L’Égypte a spécifiquement introduit une mesure – un système de carte à puce – qui limite le problème au niveau national.

Le programme, qui touche environ 80% de la population égyptienne, établit la quantité quotidienne maximale de pain subventionné pouvant être demandée par chaque membre de la famille.

En conséquence, le gaspillage alimentaire a considérablement diminué et d’autres pays comme la Jordanie envisagent de mettre en œuvre ce modèle afin d’éviter le gaspillage d’aliments de base subventionnés.

Ce qui peut être fait?

L’Egypte vit certainement dans une situation de grande vulnérabilité face aux défis nutritionnels.

L’aridité de la région exerce une pression sur l’agriculture et le Nil ne suffit pas, à lui seul, à satisfaire les besoins de plus de 90 millions d’habitants. Une grande partie de l’eau du Nil est utilisée pour l’agriculture et une gestion de l’eau inefficace au niveau local peut entraîner une pénurie d’approvisionnement pour des communautés entières.
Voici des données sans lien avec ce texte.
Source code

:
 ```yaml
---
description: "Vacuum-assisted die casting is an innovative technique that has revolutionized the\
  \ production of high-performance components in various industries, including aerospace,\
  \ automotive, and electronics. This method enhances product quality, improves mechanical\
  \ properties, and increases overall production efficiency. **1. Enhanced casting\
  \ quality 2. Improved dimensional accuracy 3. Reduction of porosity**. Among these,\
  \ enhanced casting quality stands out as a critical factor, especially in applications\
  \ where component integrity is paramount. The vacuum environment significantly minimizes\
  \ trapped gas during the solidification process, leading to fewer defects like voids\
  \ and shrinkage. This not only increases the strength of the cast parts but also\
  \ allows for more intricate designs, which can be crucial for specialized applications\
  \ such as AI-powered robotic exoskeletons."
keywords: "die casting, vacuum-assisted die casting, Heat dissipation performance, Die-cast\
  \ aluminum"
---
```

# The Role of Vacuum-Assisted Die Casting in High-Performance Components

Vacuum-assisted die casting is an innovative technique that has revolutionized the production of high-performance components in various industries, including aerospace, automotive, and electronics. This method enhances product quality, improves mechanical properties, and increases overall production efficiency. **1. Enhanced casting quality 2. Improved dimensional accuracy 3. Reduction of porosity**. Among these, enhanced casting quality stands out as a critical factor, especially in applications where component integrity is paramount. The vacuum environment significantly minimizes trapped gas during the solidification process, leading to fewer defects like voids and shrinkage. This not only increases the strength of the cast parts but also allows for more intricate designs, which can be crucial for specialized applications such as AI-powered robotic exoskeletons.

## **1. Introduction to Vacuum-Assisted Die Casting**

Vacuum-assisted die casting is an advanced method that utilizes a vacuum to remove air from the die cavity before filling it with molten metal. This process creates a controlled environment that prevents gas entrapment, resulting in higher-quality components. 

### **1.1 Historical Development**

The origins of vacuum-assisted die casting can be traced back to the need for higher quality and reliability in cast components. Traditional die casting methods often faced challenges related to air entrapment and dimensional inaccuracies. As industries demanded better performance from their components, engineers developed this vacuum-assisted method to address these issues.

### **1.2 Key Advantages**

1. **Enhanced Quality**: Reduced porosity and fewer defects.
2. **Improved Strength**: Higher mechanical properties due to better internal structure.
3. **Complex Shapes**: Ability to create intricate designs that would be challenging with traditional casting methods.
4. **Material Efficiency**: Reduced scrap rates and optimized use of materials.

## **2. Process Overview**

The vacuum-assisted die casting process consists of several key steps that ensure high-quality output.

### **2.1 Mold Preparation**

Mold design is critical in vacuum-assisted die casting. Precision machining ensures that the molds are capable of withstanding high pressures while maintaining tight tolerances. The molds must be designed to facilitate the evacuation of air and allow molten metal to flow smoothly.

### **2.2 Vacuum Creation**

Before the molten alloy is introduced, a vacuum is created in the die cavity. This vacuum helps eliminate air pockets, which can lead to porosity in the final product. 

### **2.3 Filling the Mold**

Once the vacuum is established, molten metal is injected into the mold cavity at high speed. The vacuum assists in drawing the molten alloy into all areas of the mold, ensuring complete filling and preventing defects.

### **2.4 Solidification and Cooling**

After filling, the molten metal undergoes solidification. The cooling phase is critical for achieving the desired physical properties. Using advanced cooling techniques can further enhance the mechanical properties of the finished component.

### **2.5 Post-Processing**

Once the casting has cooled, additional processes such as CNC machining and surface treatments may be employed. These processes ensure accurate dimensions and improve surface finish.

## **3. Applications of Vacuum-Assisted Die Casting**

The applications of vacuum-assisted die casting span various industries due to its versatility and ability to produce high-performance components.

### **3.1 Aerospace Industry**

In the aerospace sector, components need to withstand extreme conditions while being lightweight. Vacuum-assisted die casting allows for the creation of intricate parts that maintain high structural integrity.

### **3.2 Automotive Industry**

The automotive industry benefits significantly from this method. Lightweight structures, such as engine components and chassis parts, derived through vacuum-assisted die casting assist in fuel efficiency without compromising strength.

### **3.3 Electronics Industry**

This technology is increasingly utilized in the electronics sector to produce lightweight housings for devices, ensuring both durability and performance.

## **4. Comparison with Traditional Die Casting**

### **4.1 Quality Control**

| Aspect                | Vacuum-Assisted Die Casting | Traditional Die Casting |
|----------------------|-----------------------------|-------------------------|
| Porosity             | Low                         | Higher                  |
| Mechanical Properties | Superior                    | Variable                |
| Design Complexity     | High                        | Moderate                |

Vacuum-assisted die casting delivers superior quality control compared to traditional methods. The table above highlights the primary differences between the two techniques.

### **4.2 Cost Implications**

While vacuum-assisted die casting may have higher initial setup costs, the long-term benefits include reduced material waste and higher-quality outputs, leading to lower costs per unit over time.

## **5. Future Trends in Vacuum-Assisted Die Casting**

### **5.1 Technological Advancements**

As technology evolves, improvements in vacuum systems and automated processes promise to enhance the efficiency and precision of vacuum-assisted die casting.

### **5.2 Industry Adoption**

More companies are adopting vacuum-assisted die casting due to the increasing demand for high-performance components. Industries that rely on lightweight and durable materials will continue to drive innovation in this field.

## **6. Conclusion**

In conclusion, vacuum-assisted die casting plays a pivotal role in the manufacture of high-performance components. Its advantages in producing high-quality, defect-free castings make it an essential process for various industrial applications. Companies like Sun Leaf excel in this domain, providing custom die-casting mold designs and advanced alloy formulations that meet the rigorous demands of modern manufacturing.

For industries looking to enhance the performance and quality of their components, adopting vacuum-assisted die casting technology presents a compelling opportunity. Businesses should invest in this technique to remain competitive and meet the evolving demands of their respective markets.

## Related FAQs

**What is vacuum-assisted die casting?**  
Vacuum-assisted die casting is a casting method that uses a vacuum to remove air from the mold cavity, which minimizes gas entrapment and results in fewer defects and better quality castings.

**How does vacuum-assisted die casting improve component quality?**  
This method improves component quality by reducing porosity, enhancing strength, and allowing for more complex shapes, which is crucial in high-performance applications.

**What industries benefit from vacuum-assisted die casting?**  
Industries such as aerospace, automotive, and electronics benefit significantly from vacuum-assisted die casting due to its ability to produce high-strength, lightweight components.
De plus, le changement climatique amplifie tous ces défis.

La hausse des prix des denrées alimentaires a également contraint des millions d’Égyptiens à adopter un mode de vie moins coûteux, mais également moins sain.

Pour inverser les tendances actuelles en matière de malnutrition (forte prévalence du retard de croissance, augmentation concomitante de l’insuffisance pondérale et de la surcharge pondérale), il convient d’examiner attentivement les causes communes et d’adopter une approche multisectorielle complexe pour s’attaquer aux causes sous-jacentes.

«Sur le plan politique, l’UNICEF et la Banque mondiale ont travaillé à une meilleure compréhension du problème», a déclaré Petrovic à IPS.

«Ils ont aidé le ministère égyptien de la Santé et de la Population (MSP) à élaborer un dossier d’investissement, à effectuer une analyse approfondie de la situation et à définir les interventions proposées et chiffrées nécessaires pour réduire le retard de croissance. L’UNICEF fournit également un soutien technique au ministère de la Santé et de la Population pour la révision de la stratégie de nutrition et l’élaboration d’un nouveau plan d’action chiffré pour la nutrition », a-t-il ajouté.

Globalement, l’image de la sécurité alimentaire en Égypte apparaît à la fois positive et négative. Les autorités, les agriculteurs et tous les Égyptiens eux-mêmes doivent maîtriser la situation.

«À mon avis, ce n’est pas une question qui doit être traitée exclusivement par les décideurs politiques», a déclaré Diaz.

«Je pense que la solution nécessite des changements au niveau individuel et communautaire (à domicile). Ces changements de cap nécessitent le soutien des décideurs, par exemple, par le biais de programmes d’éducation nutritionnelle, de microcrédits pour stimuler les agriculteurs locaux et d’autres initiatives de production alimentaire locales et d’infrastructures visant à améliorer la sécurité alimentaire.

“Les politiques peuvent exister ou être sous-développées mais resteront inutiles à moins d’être acceptées et implémentées par la population.”